Sedative/hypnotic drugs should be administered with caution to patients exhibiting signs and symptoms of depression. Suicidal tendencies may be present in such patients, and protective measures may be required. Intentional overdose is more common in this group of patients; therefore, the least amount of drug that is feasible should be prescribed for the patient at any one time.
While Eszopiclone is a hypnotic agent with a chemical structure unrelated to benzodiazepines, it shares some of the pharmacologic properties of the benzodiazepines. Similar effects were informed in patients with a history of benzodiazepine addiction (amnesia and hallucinations). The clinical trial experience with Inductal revealed no evidence of a serious withdrawal syndrome. Nevertheless, the following adverse events for uncomplicated sedative/hypnotic withdrawal were reported occurring within 48 hrs following treatment discontinuation: Anxiety, abnormal dreams, nausea, and upset stomach. These reported adverse events occurred at an incidence of 2% or less.

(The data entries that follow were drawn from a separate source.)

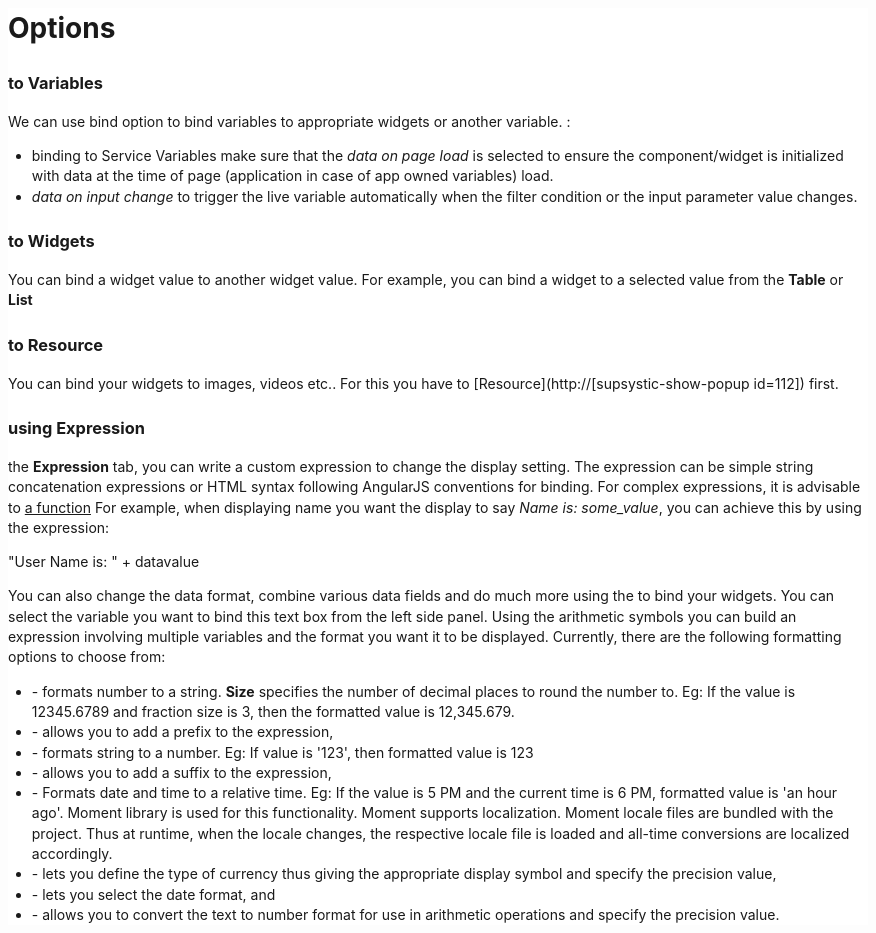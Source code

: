 
# Options

### to Variables

We can use bind option to bind variables to appropriate widgets or another variable. :

- binding to Service Variables make sure that the _data on page load_ is selected to ensure the component/widget is initialized with data at the time of page (application in case of app owned variables) load.
- _data on input change_ to trigger the live variable automatically when the filter condition or the input parameter value changes.

### to Widgets

You can bind a widget value to another widget value. For example, you can bind a widget to a selected value from the **Table** or **List**

### to Resource

You can bind your widgets to images, videos etc.. For this you have to [Resource](http://[supsystic-show-popup id=112]) first.

### using Expression

the **Expression** tab, you can write a custom expression to change the display setting. The expression can be simple string concatenation expressions or HTML syntax following AngularJS conventions for binding. For complex expressions, it is advisable to [a function](/learn/how-tos/using-javascript-binding/#js-function) For example, when displaying name you want the display to say _Name is: some\_value_, you can achieve this by using the expression:

"User Name is: " + datavalue

You can also change the data format, combine various data fields and do much more using the to bind your widgets. You can select the variable you want to bind this text box from the left side panel. Using the arithmetic symbols you can build an expression involving multiple variables and the format you want it to be displayed. Currently, there are the following formatting options to choose from:

- \- formats number to a string. **Size** specifies the number of decimal places to round the number to. Eg: If the value is 12345.6789 and fraction size is 3, then the formatted value is 12,345.679.
- \- allows you to add a prefix to the expression,
- \- formats string to a number. Eg: If value is '123', then formatted value is 123
- \- allows you to add a suffix to the expression,
- \- Formats date and time to a relative time. Eg: If the value is 5 PM and the current time is 6 PM, formatted value is 'an hour ago'. Moment library is used for this functionality. Moment supports localization. Moment locale files are bundled with the project. Thus at runtime, when the locale changes, the respective locale file is loaded and all-time conversions are localized accordingly.
- \- lets you define the type of currency thus giving the appropriate display symbol and specify the precision value,
- \- lets you select the date format, and
- \- allows you to convert the text to number format for use in arithmetic operations and specify the precision value.
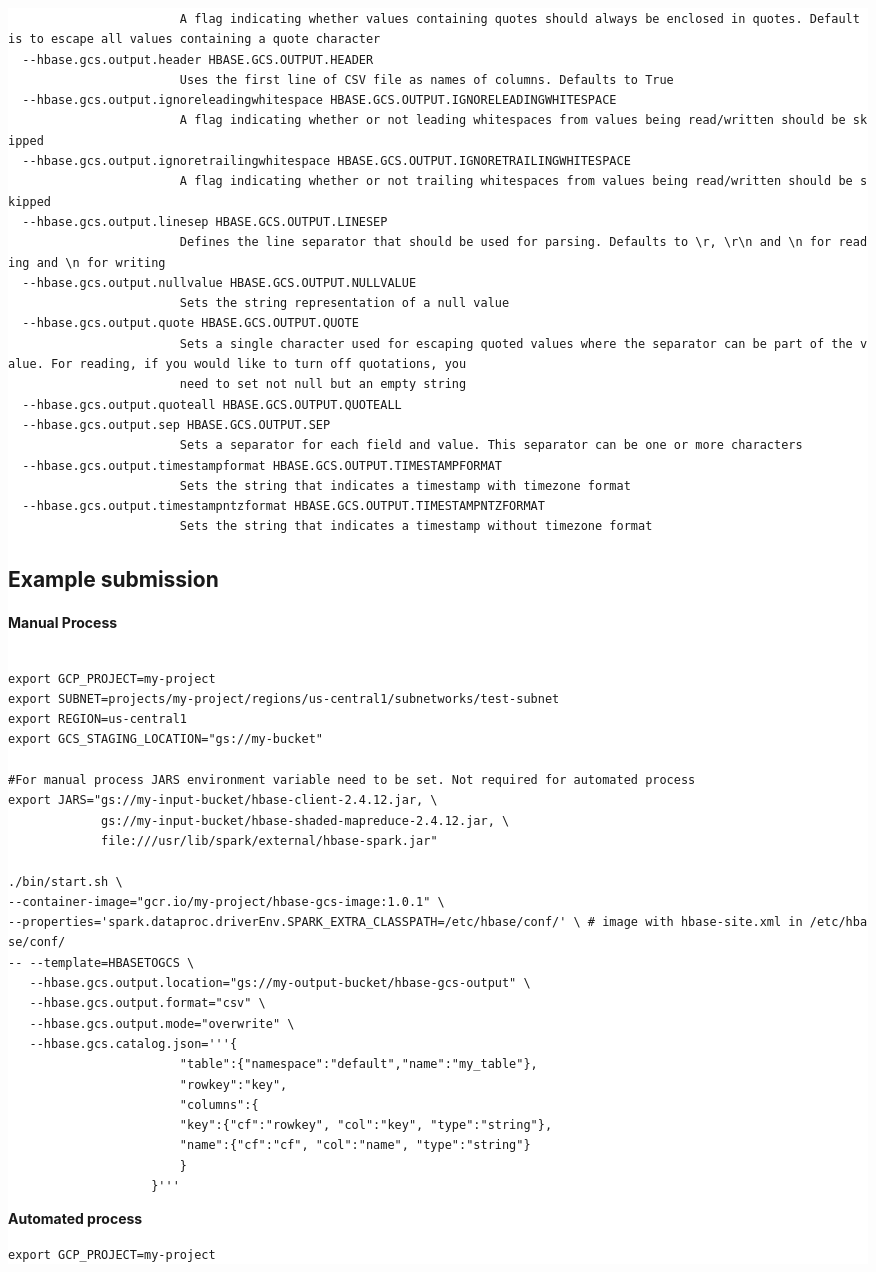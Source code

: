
 ```
                        A flag indicating whether values containing quotes should always be enclosed in quotes. Default is to escape all values containing a quote character
  --hbase.gcs.output.header HBASE.GCS.OUTPUT.HEADER
                        Uses the first line of CSV file as names of columns. Defaults to True
  --hbase.gcs.output.ignoreleadingwhitespace HBASE.GCS.OUTPUT.IGNORELEADINGWHITESPACE
                        A flag indicating whether or not leading whitespaces from values being read/written should be skipped
  --hbase.gcs.output.ignoretrailingwhitespace HBASE.GCS.OUTPUT.IGNORETRAILINGWHITESPACE
                        A flag indicating whether or not trailing whitespaces from values being read/written should be skipped
  --hbase.gcs.output.linesep HBASE.GCS.OUTPUT.LINESEP
                        Defines the line separator that should be used for parsing. Defaults to \r, \r\n and \n for reading and \n for writing
  --hbase.gcs.output.nullvalue HBASE.GCS.OUTPUT.NULLVALUE
                        Sets the string representation of a null value
  --hbase.gcs.output.quote HBASE.GCS.OUTPUT.QUOTE
                        Sets a single character used for escaping quoted values where the separator can be part of the value. For reading, if you would like to turn off quotations, you
                        need to set not null but an empty string
  --hbase.gcs.output.quoteall HBASE.GCS.OUTPUT.QUOTEALL
  --hbase.gcs.output.sep HBASE.GCS.OUTPUT.SEP
                        Sets a separator for each field and value. This separator can be one or more characters
  --hbase.gcs.output.timestampformat HBASE.GCS.OUTPUT.TIMESTAMPFORMAT
                        Sets the string that indicates a timestamp with timezone format
  --hbase.gcs.output.timestampntzformat HBASE.GCS.OUTPUT.TIMESTAMPNTZFORMAT
                        Sets the string that indicates a timestamp without timezone format
```

## Example submission
**Manual Process**
```

export GCP_PROJECT=my-project
export SUBNET=projects/my-project/regions/us-central1/subnetworks/test-subnet
export REGION=us-central1
export GCS_STAGING_LOCATION="gs://my-bucket"

#For manual process JARS environment variable need to be set. Not required for automated process
export JARS="gs://my-input-bucket/hbase-client-2.4.12.jar, \
             gs://my-input-bucket/hbase-shaded-mapreduce-2.4.12.jar, \
             file:///usr/lib/spark/external/hbase-spark.jar"

./bin/start.sh \
--container-image="gcr.io/my-project/hbase-gcs-image:1.0.1" \
--properties='spark.dataproc.driverEnv.SPARK_EXTRA_CLASSPATH=/etc/hbase/conf/' \ # image with hbase-site.xml in /etc/hbase/conf/
-- --template=HBASETOGCS \
   --hbase.gcs.output.location="gs://my-output-bucket/hbase-gcs-output" \
   --hbase.gcs.output.format="csv" \
   --hbase.gcs.output.mode="overwrite" \
   --hbase.gcs.catalog.json='''{
                        "table":{"namespace":"default","name":"my_table"},
                        "rowkey":"key",
                        "columns":{
                        "key":{"cf":"rowkey", "col":"key", "type":"string"},
                        "name":{"cf":"cf", "col":"name", "type":"string"}
                        }
                    }'''
```
**Automated process**
```
export GCP_PROJECT=my-project
```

Use of benzodiazepines and similar agents may lead to physical and psychological dependence. The risk of abuse and dependence increases with the dose and duration of treatment and concomitant use of other psychoactive drugs. The risk is also greater for patients who have a history of alcohol or drug abuse or history of psychiatric disorders. These patients should be under careful surveillance when receiving Inductal or any other hypnotic. Some loss of efficacy to the hypnotic effect of benzodiazepines and benzodiazepine-like agents may develop after repeated use of these drugs for a few weeks. When administering Eszopiclone no development of tolerance to any parameter of sleep measurement was observed over six months.

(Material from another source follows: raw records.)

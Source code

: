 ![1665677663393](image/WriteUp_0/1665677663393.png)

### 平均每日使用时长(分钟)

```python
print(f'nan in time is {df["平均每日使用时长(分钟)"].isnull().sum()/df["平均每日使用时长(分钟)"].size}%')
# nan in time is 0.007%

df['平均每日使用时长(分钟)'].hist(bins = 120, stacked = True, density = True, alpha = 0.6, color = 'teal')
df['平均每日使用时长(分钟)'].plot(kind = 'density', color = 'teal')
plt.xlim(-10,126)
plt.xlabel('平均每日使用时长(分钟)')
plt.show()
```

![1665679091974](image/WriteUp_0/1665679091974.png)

Pediatric use: Safety and effectiveness of Eszopiclone in children below the age of 18 have not been established.
Geriatric use: The administration of lower doses is recommended.
Ethanol: An additive effect on psychomotor performance was seen with coadministration of Eszopiclone and ethanol for up to 4 hrs after ethanol administration.
Olanzapine: A pharmacodynamic interaction was reported; there was no alteration in the pharmacokinetics of either drug. Caution should be exercised.
Drugs that inhibit CYP3A4 (ketoconazole): A significant increase in the AUC was reported, together with an increase in the maximum plasma level and the elimination half-life of Eszopiclone when coadministered with ketoconazole, a potent CYP3A4 inhibitor. Other strong inhibitors of CYP3A4 (e.g., itraconazole, clarithromycin, nefazodone, troleandomycin, ritonavir, nelfinavir) would be expected to behave similarly.
Drugs that induce CYP3A4 (Rifampicin): Racemic zopiclone exposure was decreased 80% by concomitant use of rifampicin, a potent inducer of CYP3A4. A similar effect would be expected with Eszopiclone.
Drugs highly bound to plasma protein: Since Eszopiclone is not highly bound to plasma proteins the disposition of Eszopiclone is not expected to be sensitive to alterations in protein binding nor to other drugs with high protein binding.
There are reports indicating lack of interaction with paroxetine, lorazepam, digoxin and warfarin.
Ability to drive and use machine
Patients receiving Eszopiclone should be cautioned against engaging in hazardous occupations requiring complete mental alertness or motor coordination (e.g. operating machinery or driving a motor vehicle) after ingesting the drug, and be cautioned about potential impairment of the performance of such activities on the day following ingestion of Eszopiclone.
Pregnancy and lactation
Pregnancy: There are no adequate and well-controlled studies of Eszopiclone in pregnant women. Inductal should be used during pregnancy only if the potential benefit justifies the potential risk to the fetus.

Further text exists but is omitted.